**Work instructions**: Search the records for "isupatches". Copy every line where it appears.

== == ==

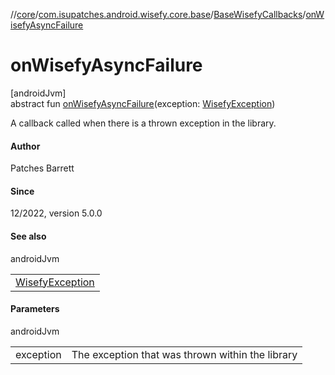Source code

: //[core](../../../index.md)/[com.isupatches.android.wisefy.core.base](../index.md)/[BaseWisefyCallbacks](index.md)/[onWisefyAsyncFailure](on-wisefy-async-failure.md)

# onWisefyAsyncFailure

[androidJvm]\
abstract fun [onWisefyAsyncFailure](on-wisefy-async-failure.md)(exception: [WisefyException](../../com.isupatches.android.wisefy.core.exceptions/-wisefy-exception/index.md))

A callback called when there is a thrown exception in the library.

#### Author

Patches Barrett

#### Since

12/2022, version 5.0.0

#### See also

androidJvm

| |
|---|
| [WisefyException](../../com.isupatches.android.wisefy.core.exceptions/-wisefy-exception/index.md) |

#### Parameters

androidJvm

| | |
|---|---|
| exception | The exception that was thrown within the library |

== == ==

**Response for this exercise**:
: //[core](../../../index.md)/[com.isupatches.android.wisefy.core.base](../index.md)/[BaseWisefyCallbacks](index.md)/[onWisefyAsyncFailure](on-wisefy-async-failure.md)
abstract fun [onWisefyAsyncFailure](on-wisefy-async-failure.md)(exception: [WisefyException](../../com.isupatches.android.wisefy.core.exceptions/-wisefy-exception/index.md))
| [WisefyException](../../com.isupatches.android.wisefy.core.exceptions/-wisefy-exception/index.md) |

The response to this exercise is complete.